Your assignment: With the pictures omitted, transcribe each line below exactly as it is.

[Items from a dataset]
________________________________________
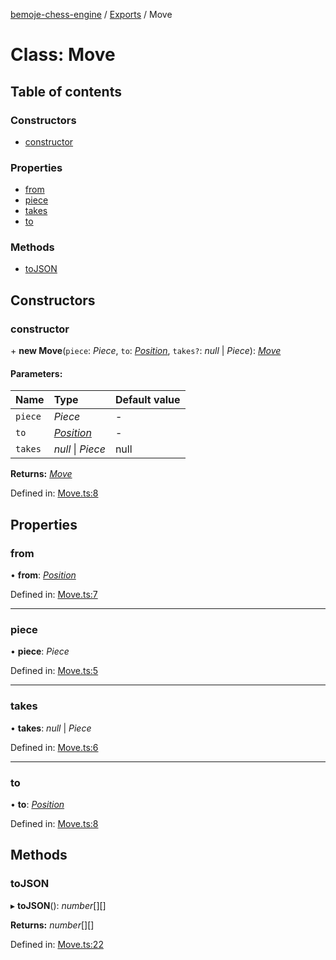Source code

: [bemoje-chess-engine](../README.md) / [Exports](../modules.md) / Move

# Class: Move

## Table of contents

### Constructors

- [constructor](move.md#constructor)

### Properties

- [from](move.md#from)
- [piece](move.md#piece)
- [takes](move.md#takes)
- [to](move.md#to)

### Methods

- [toJSON](move.md#tojson)

## Constructors

### constructor

\+ **new Move**(`piece`: *Piece*, `to`: [*Position*](position.md), `takes?`: *null* \| *Piece*): [*Move*](move.md)

#### Parameters:

Name | Type | Default value |
:------ | :------ | :------ |
`piece` | *Piece* | - |
`to` | [*Position*](position.md) | - |
`takes` | *null* \| *Piece* | null |

**Returns:** [*Move*](move.md)

Defined in: [Move.ts:8](https://github.com/bemoje/chess/blob/fba4a91/src/Move.ts#L8)

## Properties

### from

• **from**: [*Position*](position.md)

Defined in: [Move.ts:7](https://github.com/bemoje/chess/blob/fba4a91/src/Move.ts#L7)

___

### piece

• **piece**: *Piece*

Defined in: [Move.ts:5](https://github.com/bemoje/chess/blob/fba4a91/src/Move.ts#L5)

___

### takes

• **takes**: *null* \| *Piece*

Defined in: [Move.ts:6](https://github.com/bemoje/chess/blob/fba4a91/src/Move.ts#L6)

___

### to

• **to**: [*Position*](position.md)

Defined in: [Move.ts:8](https://github.com/bemoje/chess/blob/fba4a91/src/Move.ts#L8)

## Methods

### toJSON

▸ **toJSON**(): *number*[][]

**Returns:** *number*[][]

Defined in: [Move.ts:22](https://github.com/bemoje/chess/blob/fba4a91/src/Move.ts#L22)
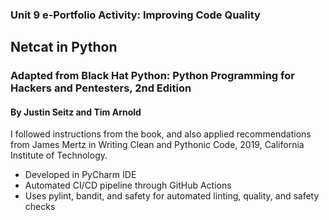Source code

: ### Unit 9 e-Portfolio Activity: Improving Code Quality

## Netcat in Python

### Adapted from Black Hat Python: Python Programming for Hackers and Pentesters, 2nd Edition
#### By Justin Seitz and Tim Arnold


I followed instructions from the book, and also applied recommendations from James Mertz in Writing Clean and Pythonic Code, 2019, California Institute of Technology.


- Developed in PyCharm IDE
- Automated CI/CD pipeline through GitHub Actions
- Uses pylint, bandit, and safety for automated linting, quality, and safety checks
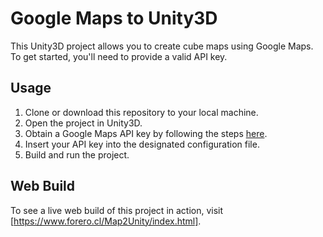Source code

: #  Google Maps to Unity3D

This Unity3D project allows you to create cube maps using Google Maps. To get started, you'll need to provide a valid API key.

## Usage

1. Clone or download this repository to your local machine.
2. Open the project in Unity3D.
3. Obtain a Google Maps API key by following the steps [here](https://developers.google.com/maps/gmp-get-started#create-project).
4. Insert your API key into the designated configuration file.
5. Build and run the project.

## Web Build

To see a live web build of this project in action, visit [https://www.forero.cl/Map2Unity/index.html].

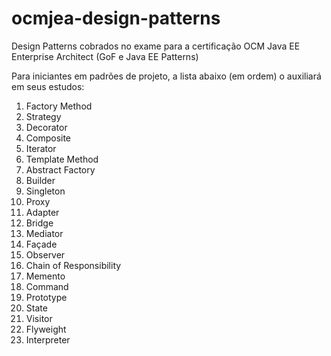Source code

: # ocmjea-design-patterns
Design Patterns cobrados no exame para a certificação OCM Java EE Enterprise Architect (GoF e Java EE Patterns)

Para iniciantes em padrões de projeto, a lista abaixo (em ordem) o auxiliará em seus estudos:

1. Factory Method
2. Strategy
3. Decorator
4. Composite
5. Iterator
6. Template Method
7. Abstract Factory
8. Builder
9. Singleton
10. Proxy
11. Adapter
12. Bridge
13. Mediator
14. Façade
15. Observer
16. Chain of Responsibility
17. Memento
18. Command
19. Prototype
20. State
21. Visitor
22. Flyweight
23. Interpreter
________________________________________
Solved problem:
Source code

: [bemoje-chess-engine](../README.md) / [Exports](../modules.md) / Move

# Class: Move

## Table of contents

### Constructors

- [constructor](move.md#constructor)

### Properties

- [from](move.md#from)
- [piece](move.md#piece)
- [takes](move.md#takes)
- [to](move.md#to)

### Methods

- [toJSON](move.md#tojson)

## Constructors

### constructor

\+ **new Move**(`piece`: *Piece*, `to`: [*Position*](position.md), `takes?`: *null* \| *Piece*): [*Move*](move.md)

#### Parameters:

Name | Type | Default value |
:------ | :------ | :------ |
`piece` | *Piece* | - |
`to` | [*Position*](position.md) | - |
`takes` | *null* \| *Piece* | null |

**Returns:** [*Move*](move.md)

Defined in: [Move.ts:8](https://github.com/bemoje/chess/blob/fba4a91/src/Move.ts#L8)

## Properties

### from

• **from**: [*Position*](position.md)

Defined in: [Move.ts:7](https://github.com/bemoje/chess/blob/fba4a91/src/Move.ts#L7)

___

### piece

• **piece**: *Piece*

Defined in: [Move.ts:5](https://github.com/bemoje/chess/blob/fba4a91/src/Move.ts#L5)

___

### takes

• **takes**: *null* \| *Piece*

Defined in: [Move.ts:6](https://github.com/bemoje/chess/blob/fba4a91/src/Move.ts#L6)

___

### to

• **to**: [*Position*](position.md)

Defined in: [Move.ts:8](https://github.com/bemoje/chess/blob/fba4a91/src/Move.ts#L8)

## Methods

### toJSON

▸ **toJSON**(): *number*[][]

**Returns:** *number*[][]

Defined in: [Move.ts:22](https://github.com/bemoje/chess/blob/fba4a91/src/Move.ts#L22)
Source code

: ### Unit 9 e-Portfolio Activity: Improving Code Quality

## Netcat in Python

### Adapted from Black Hat Python: Python Programming for Hackers and Pentesters, 2nd Edition
#### By Justin Seitz and Tim Arnold


I followed instructions from the book, and also applied recommendations from James Mertz in Writing Clean and Pythonic Code, 2019, California Institute of Technology.


- Developed in PyCharm IDE
- Automated CI/CD pipeline through GitHub Actions
- Uses pylint, bandit, and safety for automated linting, quality, and safety checks
Source code

: #  Google Maps to Unity3D

This Unity3D project allows you to create cube maps using Google Maps. To get started, you'll need to provide a valid API key.

## Usage

1. Clone or download this repository to your local machine.
2. Open the project in Unity3D.
3. Obtain a Google Maps API key by following the steps [here](https://developers.google.com/maps/gmp-get-started#create-project).
4. Insert your API key into the designated configuration file.
5. Build and run the project.

## Web Build

To see a live web build of this project in action, visit [https://www.forero.cl/Map2Unity/index.html].

Source code

: # ocmjea-design-patterns
Design Patterns cobrados no exame para a certificação OCM Java EE Enterprise Architect (GoF e Java EE Patterns)

Para iniciantes em padrões de projeto, a lista abaixo (em ordem) o auxiliará em seus estudos:

1. Factory Method
2. Strategy
3. Decorator
4. Composite
5. Iterator
6. Template Method
7. Abstract Factory
8. Builder
9. Singleton
10. Proxy
11. Adapter
12. Bridge
13. Mediator
14. Façade
15. Observer
16. Chain of Responsibility
17. Memento
18. Command
19. Prototype
20. State
21. Visitor
22. Flyweight
23. Interpreter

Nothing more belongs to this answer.